# WHAT IS BEING ASKED
Lines outside the range are not wanted. Give again exactly the lines between the line holding "a tua cabeça." and the line holding "as suas herdades.", inclusive, from the listing below.

◆ ◆ ◆ ◆ ◆ ◆ ◆

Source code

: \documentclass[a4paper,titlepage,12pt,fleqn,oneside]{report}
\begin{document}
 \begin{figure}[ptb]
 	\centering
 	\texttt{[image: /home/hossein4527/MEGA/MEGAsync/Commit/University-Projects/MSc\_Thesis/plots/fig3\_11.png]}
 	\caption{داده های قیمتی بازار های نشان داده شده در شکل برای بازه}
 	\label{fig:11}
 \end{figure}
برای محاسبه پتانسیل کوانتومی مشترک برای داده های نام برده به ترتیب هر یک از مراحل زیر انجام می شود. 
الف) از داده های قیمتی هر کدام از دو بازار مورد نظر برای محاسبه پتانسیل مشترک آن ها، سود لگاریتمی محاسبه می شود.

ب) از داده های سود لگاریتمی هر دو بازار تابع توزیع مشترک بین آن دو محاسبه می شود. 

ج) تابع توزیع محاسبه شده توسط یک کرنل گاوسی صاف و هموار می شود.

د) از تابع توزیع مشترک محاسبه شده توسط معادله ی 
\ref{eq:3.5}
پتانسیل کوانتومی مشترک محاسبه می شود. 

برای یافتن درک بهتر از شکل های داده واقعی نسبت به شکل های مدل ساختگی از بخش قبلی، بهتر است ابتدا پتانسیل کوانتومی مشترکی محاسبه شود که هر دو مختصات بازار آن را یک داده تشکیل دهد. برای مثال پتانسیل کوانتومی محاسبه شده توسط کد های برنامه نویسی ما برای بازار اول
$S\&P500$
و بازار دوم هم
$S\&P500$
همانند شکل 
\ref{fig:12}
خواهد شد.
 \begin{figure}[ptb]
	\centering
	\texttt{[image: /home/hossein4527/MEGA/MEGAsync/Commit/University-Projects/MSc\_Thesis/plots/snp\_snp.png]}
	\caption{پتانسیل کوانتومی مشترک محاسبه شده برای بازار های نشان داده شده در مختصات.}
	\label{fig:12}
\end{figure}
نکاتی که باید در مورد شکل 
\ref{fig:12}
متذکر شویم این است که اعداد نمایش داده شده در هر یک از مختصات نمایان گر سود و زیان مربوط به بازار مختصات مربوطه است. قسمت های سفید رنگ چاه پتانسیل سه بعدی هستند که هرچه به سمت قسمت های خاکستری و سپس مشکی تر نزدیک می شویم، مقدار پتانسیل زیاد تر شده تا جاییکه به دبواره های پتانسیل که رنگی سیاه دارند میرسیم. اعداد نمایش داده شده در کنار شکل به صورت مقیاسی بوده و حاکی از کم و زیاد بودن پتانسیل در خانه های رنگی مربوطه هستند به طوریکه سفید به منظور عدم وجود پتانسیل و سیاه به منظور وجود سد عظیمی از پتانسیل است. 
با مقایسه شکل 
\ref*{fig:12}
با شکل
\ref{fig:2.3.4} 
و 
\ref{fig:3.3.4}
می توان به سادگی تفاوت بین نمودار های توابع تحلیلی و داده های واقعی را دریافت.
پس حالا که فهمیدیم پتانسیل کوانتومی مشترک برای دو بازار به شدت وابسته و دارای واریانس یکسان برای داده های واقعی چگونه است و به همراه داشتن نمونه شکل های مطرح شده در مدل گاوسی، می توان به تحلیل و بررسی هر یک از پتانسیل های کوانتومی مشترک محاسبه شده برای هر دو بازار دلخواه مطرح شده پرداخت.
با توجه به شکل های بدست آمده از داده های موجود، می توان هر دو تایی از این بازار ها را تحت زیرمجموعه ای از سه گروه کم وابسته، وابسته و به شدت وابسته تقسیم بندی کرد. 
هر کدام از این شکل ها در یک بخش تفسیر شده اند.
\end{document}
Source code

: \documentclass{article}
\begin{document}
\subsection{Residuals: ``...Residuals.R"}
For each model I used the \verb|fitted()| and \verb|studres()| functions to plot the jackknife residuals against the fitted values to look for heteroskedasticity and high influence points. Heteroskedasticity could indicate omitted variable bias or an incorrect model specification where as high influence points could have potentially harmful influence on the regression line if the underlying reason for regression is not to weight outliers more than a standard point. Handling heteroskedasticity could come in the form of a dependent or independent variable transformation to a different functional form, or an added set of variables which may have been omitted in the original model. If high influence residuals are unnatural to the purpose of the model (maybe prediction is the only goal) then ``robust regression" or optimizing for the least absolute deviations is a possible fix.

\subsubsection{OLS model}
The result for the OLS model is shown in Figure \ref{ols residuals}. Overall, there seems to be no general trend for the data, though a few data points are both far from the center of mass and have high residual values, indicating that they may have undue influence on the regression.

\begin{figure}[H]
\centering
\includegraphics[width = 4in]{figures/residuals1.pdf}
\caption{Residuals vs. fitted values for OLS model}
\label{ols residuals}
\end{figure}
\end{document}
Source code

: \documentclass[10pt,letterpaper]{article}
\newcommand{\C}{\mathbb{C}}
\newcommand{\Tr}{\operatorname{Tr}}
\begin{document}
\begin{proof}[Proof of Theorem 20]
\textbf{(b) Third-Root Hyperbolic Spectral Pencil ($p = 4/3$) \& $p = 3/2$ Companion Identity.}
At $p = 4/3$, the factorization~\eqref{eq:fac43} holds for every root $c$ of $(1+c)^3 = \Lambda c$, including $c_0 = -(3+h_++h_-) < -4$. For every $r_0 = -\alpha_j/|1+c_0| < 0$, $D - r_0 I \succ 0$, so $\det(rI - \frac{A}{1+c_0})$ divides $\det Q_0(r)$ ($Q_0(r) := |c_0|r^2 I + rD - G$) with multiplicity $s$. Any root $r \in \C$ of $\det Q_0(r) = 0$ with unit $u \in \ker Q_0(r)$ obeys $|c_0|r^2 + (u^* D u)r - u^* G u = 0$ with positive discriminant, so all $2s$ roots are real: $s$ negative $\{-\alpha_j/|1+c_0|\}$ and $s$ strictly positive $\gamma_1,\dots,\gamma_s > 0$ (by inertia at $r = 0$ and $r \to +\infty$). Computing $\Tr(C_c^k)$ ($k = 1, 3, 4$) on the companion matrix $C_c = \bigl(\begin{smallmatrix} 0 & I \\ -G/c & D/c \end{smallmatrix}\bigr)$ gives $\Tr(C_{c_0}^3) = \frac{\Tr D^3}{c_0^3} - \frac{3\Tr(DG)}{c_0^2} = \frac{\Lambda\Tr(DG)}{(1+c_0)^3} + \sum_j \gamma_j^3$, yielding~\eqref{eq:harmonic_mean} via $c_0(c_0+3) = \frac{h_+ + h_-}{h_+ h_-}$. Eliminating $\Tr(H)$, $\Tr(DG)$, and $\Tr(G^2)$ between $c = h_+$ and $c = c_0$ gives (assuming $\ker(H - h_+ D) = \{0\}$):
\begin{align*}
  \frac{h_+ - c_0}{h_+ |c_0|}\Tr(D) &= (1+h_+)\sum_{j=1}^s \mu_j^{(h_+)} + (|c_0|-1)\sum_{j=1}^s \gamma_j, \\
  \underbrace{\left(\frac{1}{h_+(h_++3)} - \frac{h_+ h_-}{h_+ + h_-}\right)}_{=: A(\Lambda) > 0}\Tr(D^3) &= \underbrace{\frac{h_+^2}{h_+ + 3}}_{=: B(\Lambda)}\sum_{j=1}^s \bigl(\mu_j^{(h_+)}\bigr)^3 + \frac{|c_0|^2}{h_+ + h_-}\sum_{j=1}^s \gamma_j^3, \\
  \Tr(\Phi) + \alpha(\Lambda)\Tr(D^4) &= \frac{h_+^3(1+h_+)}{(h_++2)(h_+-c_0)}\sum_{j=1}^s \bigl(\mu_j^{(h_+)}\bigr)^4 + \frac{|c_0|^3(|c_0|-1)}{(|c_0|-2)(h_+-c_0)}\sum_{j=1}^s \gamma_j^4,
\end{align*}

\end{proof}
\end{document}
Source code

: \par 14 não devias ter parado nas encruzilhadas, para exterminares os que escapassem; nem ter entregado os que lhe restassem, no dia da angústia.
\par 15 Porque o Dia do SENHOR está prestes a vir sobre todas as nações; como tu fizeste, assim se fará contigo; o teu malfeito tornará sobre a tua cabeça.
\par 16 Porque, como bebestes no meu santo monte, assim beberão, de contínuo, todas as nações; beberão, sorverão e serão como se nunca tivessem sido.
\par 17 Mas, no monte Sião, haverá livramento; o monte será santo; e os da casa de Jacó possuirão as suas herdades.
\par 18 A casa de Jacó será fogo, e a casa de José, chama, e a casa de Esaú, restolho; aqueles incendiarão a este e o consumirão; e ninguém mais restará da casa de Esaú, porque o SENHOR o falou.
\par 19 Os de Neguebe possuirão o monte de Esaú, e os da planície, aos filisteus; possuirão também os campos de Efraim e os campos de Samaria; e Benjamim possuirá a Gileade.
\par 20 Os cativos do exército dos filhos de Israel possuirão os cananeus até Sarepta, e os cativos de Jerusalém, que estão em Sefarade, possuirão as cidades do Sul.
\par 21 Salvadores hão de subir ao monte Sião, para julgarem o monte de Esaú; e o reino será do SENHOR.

◆ ◆ ◆ ◆ ◆ ◆ ◆

# WRITTEN RESPONSE
\par 15 Porque o Dia do SENHOR está prestes a vir sobre todas as nações; como tu fizeste, assim se fará contigo; o teu malfeito tornará sobre a tua cabeça.
\par 16 Porque, como bebestes no meu santo monte, assim beberão, de contínuo, todas as nações; beberão, sorverão e serão como se nunca tivessem sido.
\par 17 Mas, no monte Sião, haverá livramento; o monte será santo; e os da casa de Jacó possuirão as suas herdades.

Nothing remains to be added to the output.